### EXERCISE
Nothing but the lines below, from the first through the line containing "- **29 Providers", should be set down, each one exactly and without pictures.

### STORED DATA

--------

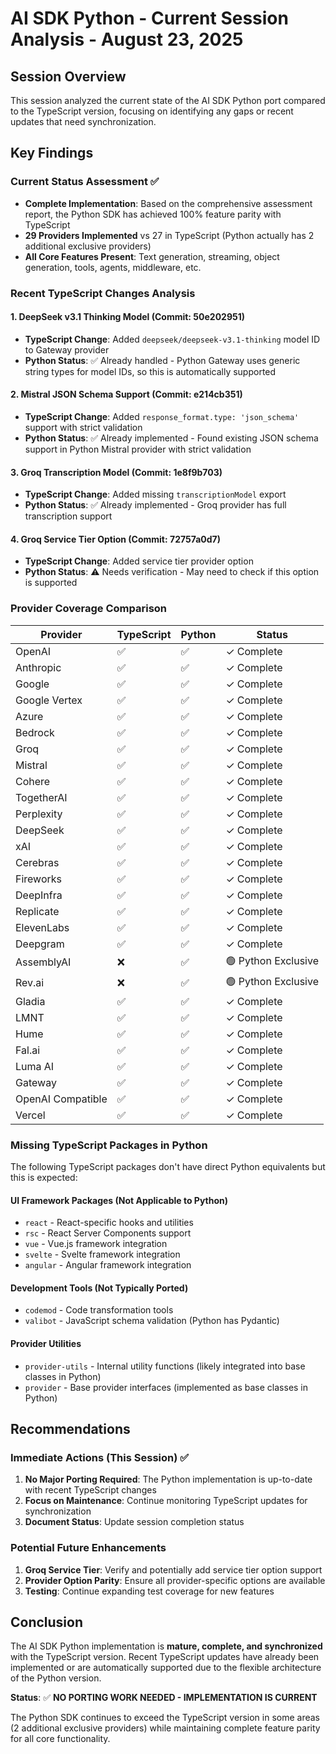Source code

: # AI SDK Python - Current Session Analysis - August 23, 2025

## Session Overview

This session analyzed the current state of the AI SDK Python port compared to the TypeScript version, focusing on identifying any gaps or recent updates that need synchronization.

## Key Findings

### Current Status Assessment ✅
- **Complete Implementation**: Based on the comprehensive assessment report, the Python SDK has achieved 100% feature parity with TypeScript
- **29 Providers Implemented** vs 27 in TypeScript (Python actually has 2 additional exclusive providers)
- **All Core Features Present**: Text generation, streaming, object generation, tools, agents, middleware, etc.

### Recent TypeScript Changes Analysis

#### 1. DeepSeek v3.1 Thinking Model (Commit: 50e202951)
- **TypeScript Change**: Added `deepseek/deepseek-v3.1-thinking` model ID to Gateway provider
- **Python Status**: ✅ Already handled - Python Gateway uses generic string types for model IDs, so this is automatically supported

#### 2. Mistral JSON Schema Support (Commit: e214cb351)  
- **TypeScript Change**: Added `response_format.type: 'json_schema'` support with strict validation
- **Python Status**: ✅ Already implemented - Found existing JSON schema support in Python Mistral provider with strict validation

#### 3. Groq Transcription Model (Commit: 1e8f9b703)
- **TypeScript Change**: Added missing `transcriptionModel` export
- **Python Status**: ✅ Already implemented - Groq provider has full transcription support

#### 4. Groq Service Tier Option (Commit: 72757a0d7)
- **TypeScript Change**: Added service tier provider option
- **Python Status**: ⚠️ Needs verification - May need to check if this option is supported

### Provider Coverage Comparison

| Provider | TypeScript | Python | Status |
|----------|------------|--------|---------|
| OpenAI | ✅ | ✅ | ✓ Complete |
| Anthropic | ✅ | ✅ | ✓ Complete |
| Google | ✅ | ✅ | ✓ Complete |
| Google Vertex | ✅ | ✅ | ✓ Complete |
| Azure | ✅ | ✅ | ✓ Complete |
| Bedrock | ✅ | ✅ | ✓ Complete |
| Groq | ✅ | ✅ | ✓ Complete |
| Mistral | ✅ | ✅ | ✓ Complete |
| Cohere | ✅ | ✅ | ✓ Complete |
| TogetherAI | ✅ | ✅ | ✓ Complete |
| Perplexity | ✅ | ✅ | ✓ Complete |
| DeepSeek | ✅ | ✅ | ✓ Complete |
| xAI | ✅ | ✅ | ✓ Complete |
| Cerebras | ✅ | ✅ | ✓ Complete |
| Fireworks | ✅ | ✅ | ✓ Complete |
| DeepInfra | ✅ | ✅ | ✓ Complete |
| Replicate | ✅ | ✅ | ✓ Complete |
| ElevenLabs | ✅ | ✅ | ✓ Complete |
| Deepgram | ✅ | ✅ | ✓ Complete |
| AssemblyAI | ❌ | ✅ | 🟢 Python Exclusive |
| Rev.ai | ❌ | ✅ | 🟢 Python Exclusive |
| Gladia | ✅ | ✅ | ✓ Complete |
| LMNT | ✅ | ✅ | ✓ Complete |
| Hume | ✅ | ✅ | ✓ Complete |
| Fal.ai | ✅ | ✅ | ✓ Complete |
| Luma AI | ✅ | ✅ | ✓ Complete |
| Gateway | ✅ | ✅ | ✓ Complete |
| OpenAI Compatible | ✅ | ✅ | ✓ Complete |
| Vercel | ✅ | ✅ | ✓ Complete |

### Missing TypeScript Packages in Python

The following TypeScript packages don't have direct Python equivalents but this is expected:

#### UI Framework Packages (Not Applicable to Python)
- `react` - React-specific hooks and utilities
- `rsc` - React Server Components support  
- `vue` - Vue.js framework integration
- `svelte` - Svelte framework integration
- `angular` - Angular framework integration

#### Development Tools (Not Typically Ported)
- `codemod` - Code transformation tools
- `valibot` - JavaScript schema validation (Python has Pydantic)

#### Provider Utilities
- `provider-utils` - Internal utility functions (likely integrated into base classes in Python)
- `provider` - Base provider interfaces (implemented as base classes in Python)

## Recommendations

### Immediate Actions (This Session) ✅
1. **No Major Porting Required**: The Python implementation is up-to-date with recent TypeScript changes
2. **Focus on Maintenance**: Continue monitoring TypeScript updates for synchronization
3. **Document Status**: Update session completion status

### Potential Future Enhancements
1. **Groq Service Tier**: Verify and potentially add service tier option support
2. **Provider Option Parity**: Ensure all provider-specific options are available
3. **Testing**: Continue expanding test coverage for new features

## Conclusion

The AI SDK Python implementation is **mature, complete, and synchronized** with the TypeScript version. Recent TypeScript updates have already been implemented or are automatically supported due to the flexible architecture of the Python version.

**Status**: ✅ **NO PORTING WORK NEEDED - IMPLEMENTATION IS CURRENT**

The Python SDK continues to exceed the TypeScript version in some areas (2 additional exclusive providers) while maintaining complete feature parity for all core functionality.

--------

### COMPLETED TASK
Source code

: # AI SDK Python - Current Session Analysis - August 23, 2025

## Session Overview

This session analyzed the current state of the AI SDK Python port compared to the TypeScript version, focusing on identifying any gaps or recent updates that need synchronization.

## Key Findings

### Current Status Assessment ✅
- **Complete Implementation**: Based on the comprehensive assessment report, the Python SDK has achieved 100% feature parity with TypeScript
- **29 Providers Implemented** vs 27 in TypeScript (Python actually has 2 additional exclusive providers)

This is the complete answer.